Communities are the first step but as we have seen, the community with the most Hive Power backing it is usually the community everyone wants to post to. Which is just the free market speaking, we do not fix the free market we fix the game. SMT's will certainly help in this regard, people want to feel their time and effort has a chance at being rewarded with something perceived as valuable. There is nothing wrong with that, video games drop "gold" and "weapons/armor" that are worth real-life money also, and that is the draw.
Rewards are not a bad thing, quite the opposite. Anything that exploited is done so because it has value. The goal is to maximize value while minimizing exploitation. This is done all the time in games via "nerfs" to balance out the game. We had our own nerf to Author rewards to balance our game and the results were quite pleasing.
SMT's will unlock Pandora's box I believe for communities, but it is still up to us, HP hodlers, to allocate our rewards in a manner that helps several varieties of communities. If we simply have a few communities dominating rewards it will turn those communities into buffet style where you have the old trending model with random content discovery.
Id likes to see communities with stricter guidelines and more niche related content.
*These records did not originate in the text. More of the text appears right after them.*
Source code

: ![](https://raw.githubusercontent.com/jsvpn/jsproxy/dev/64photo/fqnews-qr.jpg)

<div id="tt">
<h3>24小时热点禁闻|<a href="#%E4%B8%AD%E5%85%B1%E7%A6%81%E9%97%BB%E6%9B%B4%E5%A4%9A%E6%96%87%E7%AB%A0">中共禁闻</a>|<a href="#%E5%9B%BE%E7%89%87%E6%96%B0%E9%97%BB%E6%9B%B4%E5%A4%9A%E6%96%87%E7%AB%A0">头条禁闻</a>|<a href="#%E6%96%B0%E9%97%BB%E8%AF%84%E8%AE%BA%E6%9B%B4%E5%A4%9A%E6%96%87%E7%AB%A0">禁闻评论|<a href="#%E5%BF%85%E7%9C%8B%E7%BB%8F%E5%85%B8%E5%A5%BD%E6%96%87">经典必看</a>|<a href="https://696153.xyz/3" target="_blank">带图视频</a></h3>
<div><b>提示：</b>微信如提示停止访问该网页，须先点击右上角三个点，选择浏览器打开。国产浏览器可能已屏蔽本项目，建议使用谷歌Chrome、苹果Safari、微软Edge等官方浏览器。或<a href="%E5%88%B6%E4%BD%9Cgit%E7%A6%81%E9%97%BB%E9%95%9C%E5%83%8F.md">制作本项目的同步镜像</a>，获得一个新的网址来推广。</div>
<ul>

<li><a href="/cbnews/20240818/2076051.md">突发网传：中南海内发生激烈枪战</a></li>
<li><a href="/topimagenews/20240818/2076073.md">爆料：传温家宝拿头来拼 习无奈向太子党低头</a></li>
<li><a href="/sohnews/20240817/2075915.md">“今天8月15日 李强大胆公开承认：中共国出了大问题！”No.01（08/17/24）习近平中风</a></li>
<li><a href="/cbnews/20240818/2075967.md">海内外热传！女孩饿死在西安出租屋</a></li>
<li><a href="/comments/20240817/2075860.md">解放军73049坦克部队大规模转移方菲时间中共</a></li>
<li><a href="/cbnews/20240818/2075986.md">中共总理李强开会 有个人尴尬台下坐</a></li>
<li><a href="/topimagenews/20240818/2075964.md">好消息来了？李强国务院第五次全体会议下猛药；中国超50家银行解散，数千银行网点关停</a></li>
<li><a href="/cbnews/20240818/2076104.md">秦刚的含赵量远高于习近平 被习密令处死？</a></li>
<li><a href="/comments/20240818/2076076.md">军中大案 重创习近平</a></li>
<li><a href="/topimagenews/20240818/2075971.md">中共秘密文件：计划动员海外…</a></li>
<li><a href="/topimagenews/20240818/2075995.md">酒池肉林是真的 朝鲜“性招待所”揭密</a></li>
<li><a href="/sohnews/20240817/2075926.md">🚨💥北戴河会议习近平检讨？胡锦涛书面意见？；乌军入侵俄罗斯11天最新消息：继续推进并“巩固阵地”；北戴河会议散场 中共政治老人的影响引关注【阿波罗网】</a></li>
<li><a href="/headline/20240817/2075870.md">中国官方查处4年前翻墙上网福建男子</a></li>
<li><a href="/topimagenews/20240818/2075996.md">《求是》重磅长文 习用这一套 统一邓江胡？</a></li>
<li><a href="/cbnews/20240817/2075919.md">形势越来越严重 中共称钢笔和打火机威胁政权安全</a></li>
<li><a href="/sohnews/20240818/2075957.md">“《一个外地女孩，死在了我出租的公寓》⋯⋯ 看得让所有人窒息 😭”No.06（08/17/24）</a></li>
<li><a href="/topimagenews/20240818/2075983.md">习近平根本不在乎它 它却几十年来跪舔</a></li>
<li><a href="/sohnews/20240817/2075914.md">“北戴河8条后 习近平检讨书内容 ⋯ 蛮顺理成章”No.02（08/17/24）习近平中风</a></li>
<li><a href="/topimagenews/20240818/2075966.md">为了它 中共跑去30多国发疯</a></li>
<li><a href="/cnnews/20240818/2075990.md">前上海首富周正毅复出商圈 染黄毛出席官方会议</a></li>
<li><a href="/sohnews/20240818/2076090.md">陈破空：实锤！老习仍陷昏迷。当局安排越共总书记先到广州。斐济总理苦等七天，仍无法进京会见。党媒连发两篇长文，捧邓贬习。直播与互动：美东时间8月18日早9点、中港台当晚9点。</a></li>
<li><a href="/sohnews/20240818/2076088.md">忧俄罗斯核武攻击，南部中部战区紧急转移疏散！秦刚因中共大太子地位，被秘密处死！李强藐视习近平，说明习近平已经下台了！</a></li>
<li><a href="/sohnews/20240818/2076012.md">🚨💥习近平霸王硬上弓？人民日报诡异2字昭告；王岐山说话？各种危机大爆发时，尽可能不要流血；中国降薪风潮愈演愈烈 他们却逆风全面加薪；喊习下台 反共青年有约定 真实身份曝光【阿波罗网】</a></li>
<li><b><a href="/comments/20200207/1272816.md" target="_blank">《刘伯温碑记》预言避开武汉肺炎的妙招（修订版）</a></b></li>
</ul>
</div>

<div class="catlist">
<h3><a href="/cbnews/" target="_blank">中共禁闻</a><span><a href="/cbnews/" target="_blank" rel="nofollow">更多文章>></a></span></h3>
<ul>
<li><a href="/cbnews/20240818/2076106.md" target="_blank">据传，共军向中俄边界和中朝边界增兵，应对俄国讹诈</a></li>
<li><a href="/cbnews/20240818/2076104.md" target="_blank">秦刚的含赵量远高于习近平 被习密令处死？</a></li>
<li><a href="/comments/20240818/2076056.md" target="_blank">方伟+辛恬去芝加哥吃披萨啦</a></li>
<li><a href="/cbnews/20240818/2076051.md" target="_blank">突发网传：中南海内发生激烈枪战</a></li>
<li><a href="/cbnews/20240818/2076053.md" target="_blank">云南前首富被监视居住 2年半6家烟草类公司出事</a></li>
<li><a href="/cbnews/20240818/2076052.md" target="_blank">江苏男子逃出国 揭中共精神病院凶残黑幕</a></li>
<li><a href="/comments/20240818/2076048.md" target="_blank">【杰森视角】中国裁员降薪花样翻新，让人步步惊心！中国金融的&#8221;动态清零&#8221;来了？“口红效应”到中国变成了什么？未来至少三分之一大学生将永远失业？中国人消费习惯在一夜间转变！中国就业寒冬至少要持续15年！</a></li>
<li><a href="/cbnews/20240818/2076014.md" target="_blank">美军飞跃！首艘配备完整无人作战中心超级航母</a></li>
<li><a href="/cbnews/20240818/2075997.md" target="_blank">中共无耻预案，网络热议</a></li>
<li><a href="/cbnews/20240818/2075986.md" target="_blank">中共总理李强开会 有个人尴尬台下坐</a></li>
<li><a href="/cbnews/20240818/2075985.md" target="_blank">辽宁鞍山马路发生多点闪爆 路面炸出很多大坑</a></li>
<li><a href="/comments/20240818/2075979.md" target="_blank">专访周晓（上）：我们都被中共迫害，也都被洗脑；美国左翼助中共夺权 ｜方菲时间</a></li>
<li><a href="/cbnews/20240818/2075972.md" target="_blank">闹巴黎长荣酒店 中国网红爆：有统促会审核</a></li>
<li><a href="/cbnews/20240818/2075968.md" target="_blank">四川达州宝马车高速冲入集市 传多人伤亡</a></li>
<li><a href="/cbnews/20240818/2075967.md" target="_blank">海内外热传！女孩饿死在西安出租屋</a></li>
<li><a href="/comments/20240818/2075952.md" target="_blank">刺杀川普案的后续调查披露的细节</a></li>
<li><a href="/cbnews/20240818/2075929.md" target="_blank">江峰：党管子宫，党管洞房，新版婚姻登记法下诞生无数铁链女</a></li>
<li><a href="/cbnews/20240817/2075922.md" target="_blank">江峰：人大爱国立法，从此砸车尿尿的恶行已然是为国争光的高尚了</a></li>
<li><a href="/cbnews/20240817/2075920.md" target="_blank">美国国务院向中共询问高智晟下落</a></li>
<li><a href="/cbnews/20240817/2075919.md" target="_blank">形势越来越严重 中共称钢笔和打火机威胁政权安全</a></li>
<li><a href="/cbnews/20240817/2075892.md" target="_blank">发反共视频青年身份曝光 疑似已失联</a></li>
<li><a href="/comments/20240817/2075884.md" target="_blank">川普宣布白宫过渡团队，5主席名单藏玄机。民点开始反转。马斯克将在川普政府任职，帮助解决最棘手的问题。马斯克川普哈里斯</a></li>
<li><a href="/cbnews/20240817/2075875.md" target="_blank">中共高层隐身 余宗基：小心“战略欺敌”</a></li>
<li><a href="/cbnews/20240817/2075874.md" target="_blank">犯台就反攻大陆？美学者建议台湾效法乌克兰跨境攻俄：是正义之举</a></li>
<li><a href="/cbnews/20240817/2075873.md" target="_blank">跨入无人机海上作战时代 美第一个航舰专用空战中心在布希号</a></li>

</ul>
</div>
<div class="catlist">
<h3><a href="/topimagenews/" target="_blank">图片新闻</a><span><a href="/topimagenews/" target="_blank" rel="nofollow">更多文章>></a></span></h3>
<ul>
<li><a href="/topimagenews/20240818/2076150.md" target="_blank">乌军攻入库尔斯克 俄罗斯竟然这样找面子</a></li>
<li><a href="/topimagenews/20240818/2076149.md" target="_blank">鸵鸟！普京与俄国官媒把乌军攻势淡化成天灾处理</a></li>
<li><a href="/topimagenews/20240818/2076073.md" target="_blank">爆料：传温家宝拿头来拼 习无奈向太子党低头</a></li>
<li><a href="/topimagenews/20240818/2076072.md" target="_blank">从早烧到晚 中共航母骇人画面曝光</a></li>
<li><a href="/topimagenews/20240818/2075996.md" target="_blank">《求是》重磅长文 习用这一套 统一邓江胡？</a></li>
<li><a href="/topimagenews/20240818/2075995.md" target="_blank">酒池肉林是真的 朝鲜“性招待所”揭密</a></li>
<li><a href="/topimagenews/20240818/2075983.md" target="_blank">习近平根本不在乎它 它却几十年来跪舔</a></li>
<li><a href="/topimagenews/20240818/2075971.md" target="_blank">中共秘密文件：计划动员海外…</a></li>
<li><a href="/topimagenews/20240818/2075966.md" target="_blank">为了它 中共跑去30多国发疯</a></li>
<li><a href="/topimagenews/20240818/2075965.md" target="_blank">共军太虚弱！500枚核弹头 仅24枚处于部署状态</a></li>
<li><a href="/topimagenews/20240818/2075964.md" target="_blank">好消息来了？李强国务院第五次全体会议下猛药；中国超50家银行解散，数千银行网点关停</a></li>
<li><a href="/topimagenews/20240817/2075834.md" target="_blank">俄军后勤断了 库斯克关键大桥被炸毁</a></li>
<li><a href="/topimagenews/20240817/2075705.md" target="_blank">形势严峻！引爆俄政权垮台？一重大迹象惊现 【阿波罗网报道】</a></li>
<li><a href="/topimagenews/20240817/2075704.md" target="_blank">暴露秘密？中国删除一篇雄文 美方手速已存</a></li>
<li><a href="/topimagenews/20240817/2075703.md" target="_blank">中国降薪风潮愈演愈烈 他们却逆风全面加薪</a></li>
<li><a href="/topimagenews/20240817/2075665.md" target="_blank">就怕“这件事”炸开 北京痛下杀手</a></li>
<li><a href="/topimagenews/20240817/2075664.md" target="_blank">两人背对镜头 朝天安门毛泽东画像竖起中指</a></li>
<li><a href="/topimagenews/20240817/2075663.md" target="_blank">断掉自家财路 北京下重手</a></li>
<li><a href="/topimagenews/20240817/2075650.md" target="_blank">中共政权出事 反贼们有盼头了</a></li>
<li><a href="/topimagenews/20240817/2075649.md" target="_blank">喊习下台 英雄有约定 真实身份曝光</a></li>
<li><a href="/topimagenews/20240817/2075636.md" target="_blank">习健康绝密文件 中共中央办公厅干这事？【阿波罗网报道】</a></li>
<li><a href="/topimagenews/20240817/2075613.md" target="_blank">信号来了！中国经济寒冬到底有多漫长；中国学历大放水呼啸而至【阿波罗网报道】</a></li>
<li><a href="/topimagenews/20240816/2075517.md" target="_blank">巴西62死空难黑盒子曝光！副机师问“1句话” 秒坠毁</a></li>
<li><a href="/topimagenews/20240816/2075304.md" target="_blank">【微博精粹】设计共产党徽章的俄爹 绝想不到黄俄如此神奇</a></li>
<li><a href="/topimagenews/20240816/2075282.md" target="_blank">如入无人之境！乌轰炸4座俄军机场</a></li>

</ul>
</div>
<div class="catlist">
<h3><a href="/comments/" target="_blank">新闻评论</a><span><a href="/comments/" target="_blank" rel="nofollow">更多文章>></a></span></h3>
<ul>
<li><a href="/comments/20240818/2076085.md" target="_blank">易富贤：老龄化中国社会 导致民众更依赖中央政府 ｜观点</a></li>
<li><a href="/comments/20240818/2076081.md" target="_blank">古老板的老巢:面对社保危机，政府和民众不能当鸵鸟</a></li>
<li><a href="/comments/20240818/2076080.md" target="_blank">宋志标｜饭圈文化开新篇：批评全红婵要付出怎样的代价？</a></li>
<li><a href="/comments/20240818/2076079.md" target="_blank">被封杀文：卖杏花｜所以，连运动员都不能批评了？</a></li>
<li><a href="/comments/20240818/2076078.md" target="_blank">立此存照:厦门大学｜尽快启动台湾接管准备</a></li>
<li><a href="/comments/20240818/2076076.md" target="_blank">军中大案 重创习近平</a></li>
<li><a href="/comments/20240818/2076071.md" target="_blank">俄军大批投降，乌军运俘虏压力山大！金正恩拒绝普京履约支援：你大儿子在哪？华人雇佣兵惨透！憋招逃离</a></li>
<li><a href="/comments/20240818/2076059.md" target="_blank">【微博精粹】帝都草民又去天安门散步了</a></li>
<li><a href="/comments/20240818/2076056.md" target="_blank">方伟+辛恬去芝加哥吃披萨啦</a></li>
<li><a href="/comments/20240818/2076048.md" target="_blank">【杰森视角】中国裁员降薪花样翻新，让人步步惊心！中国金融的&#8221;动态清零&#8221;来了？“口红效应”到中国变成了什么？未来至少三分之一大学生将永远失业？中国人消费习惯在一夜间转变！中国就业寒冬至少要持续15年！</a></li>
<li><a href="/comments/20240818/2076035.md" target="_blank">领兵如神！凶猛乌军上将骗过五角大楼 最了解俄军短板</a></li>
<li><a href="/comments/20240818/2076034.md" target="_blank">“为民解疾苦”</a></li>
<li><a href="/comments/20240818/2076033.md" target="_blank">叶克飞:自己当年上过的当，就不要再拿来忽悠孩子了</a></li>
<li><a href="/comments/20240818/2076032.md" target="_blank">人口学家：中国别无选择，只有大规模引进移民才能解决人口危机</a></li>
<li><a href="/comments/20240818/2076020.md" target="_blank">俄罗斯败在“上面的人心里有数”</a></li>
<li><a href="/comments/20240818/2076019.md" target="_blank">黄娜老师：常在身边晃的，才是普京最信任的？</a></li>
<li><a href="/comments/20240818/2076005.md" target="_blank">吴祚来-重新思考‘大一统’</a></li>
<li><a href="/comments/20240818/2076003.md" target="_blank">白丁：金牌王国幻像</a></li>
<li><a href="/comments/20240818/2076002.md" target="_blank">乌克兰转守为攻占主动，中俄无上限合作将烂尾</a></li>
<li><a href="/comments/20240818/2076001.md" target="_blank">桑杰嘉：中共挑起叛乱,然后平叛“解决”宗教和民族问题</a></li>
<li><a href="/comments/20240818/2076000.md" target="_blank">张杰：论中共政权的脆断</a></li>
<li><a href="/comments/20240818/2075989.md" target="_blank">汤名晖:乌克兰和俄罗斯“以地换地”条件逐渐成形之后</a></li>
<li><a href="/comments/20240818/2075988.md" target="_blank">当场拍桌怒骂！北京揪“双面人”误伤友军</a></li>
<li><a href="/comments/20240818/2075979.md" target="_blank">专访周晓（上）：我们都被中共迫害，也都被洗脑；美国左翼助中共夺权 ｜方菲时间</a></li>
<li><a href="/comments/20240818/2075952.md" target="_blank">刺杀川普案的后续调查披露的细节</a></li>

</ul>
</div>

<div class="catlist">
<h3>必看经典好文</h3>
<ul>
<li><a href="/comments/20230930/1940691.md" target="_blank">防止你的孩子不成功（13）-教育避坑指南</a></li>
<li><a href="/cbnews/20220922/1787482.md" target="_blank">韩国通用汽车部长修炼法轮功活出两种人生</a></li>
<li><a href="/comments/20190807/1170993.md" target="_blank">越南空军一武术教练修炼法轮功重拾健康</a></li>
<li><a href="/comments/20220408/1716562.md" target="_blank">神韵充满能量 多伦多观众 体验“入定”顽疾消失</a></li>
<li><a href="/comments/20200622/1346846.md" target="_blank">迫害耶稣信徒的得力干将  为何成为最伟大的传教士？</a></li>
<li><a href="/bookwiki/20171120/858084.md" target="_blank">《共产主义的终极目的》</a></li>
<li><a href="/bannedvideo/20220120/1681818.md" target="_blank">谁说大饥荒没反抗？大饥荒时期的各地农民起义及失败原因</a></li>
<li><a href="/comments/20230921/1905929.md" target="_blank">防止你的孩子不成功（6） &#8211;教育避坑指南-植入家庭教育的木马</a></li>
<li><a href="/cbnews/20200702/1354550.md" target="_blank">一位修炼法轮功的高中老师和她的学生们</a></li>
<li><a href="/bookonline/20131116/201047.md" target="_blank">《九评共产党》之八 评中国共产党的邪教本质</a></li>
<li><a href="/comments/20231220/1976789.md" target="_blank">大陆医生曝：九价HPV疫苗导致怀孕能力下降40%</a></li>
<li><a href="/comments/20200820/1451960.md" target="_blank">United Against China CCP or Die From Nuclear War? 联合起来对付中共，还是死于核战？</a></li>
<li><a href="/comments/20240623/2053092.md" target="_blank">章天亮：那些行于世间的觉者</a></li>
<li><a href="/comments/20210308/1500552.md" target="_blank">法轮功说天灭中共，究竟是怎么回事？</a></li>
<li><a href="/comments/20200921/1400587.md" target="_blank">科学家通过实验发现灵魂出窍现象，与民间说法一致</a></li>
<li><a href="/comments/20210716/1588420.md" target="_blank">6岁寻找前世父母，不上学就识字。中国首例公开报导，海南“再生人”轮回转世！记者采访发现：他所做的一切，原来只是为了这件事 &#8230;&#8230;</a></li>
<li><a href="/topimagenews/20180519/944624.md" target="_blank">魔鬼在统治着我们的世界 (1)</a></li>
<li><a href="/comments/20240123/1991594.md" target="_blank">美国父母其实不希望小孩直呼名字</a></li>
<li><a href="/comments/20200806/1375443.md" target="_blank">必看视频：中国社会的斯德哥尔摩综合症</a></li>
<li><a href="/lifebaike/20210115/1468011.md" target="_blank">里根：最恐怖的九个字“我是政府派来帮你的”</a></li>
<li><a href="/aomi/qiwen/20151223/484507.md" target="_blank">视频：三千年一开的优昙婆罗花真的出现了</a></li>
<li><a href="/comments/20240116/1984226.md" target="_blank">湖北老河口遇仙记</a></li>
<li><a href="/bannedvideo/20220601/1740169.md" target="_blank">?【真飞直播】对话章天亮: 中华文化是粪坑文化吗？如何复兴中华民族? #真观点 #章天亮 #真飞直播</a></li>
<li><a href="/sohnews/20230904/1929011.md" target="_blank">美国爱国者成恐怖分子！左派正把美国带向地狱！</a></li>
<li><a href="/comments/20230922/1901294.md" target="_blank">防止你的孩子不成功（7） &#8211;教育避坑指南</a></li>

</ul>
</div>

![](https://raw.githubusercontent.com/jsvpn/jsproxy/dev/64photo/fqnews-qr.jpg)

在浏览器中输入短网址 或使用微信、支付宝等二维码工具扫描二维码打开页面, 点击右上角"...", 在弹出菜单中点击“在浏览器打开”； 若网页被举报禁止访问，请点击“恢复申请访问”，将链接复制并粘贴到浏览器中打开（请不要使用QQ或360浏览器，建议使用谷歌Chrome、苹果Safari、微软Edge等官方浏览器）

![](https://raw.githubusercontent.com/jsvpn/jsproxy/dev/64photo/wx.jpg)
Leofinance is a good example of this. Too many great examples to name but Leo popped in my headfirst.
I urge developers and would even finance/vote DAO proposals of people looking to "gamify" Hive in a way that makes it easy for front ends to bring their sites to life with feature-rich toolboxes. "Points" will be massive, log in and earn 10 points (like Partiko points) - but also point systems within communities to determine rankings, prestige, overachievers, etc.
Hive is an amazing world filled with countless adventures and good comrades. Now, let us fill this amazing world with epic quests, missions, places to explore, and treasures to unlock. Crypto brings abundance via attention.
We do not realize how much our attention is worth until we all collective focus on something. Our attention alone will bring worldwide abundance in the likes we have never seen. Web 2 divides us, fracturing our communities via siloed, closed source, centralized databases. Web 3 frees us from these shackles and gives us the power to create a digital world that we actually want to live in, but most importantly, we control as a community.
It really is layer zero vs centralization of power. Rampant power is what corrupts, abuse of power is what brings imbalance. We now have our own power, but this power is decentralized and can only be harvested, like the sun. The sun is powerful, but no one controls it, yet everyone benefits from it. This is how I view decentralized blockchains in a tiny way, how they bring us value, and no one controls them.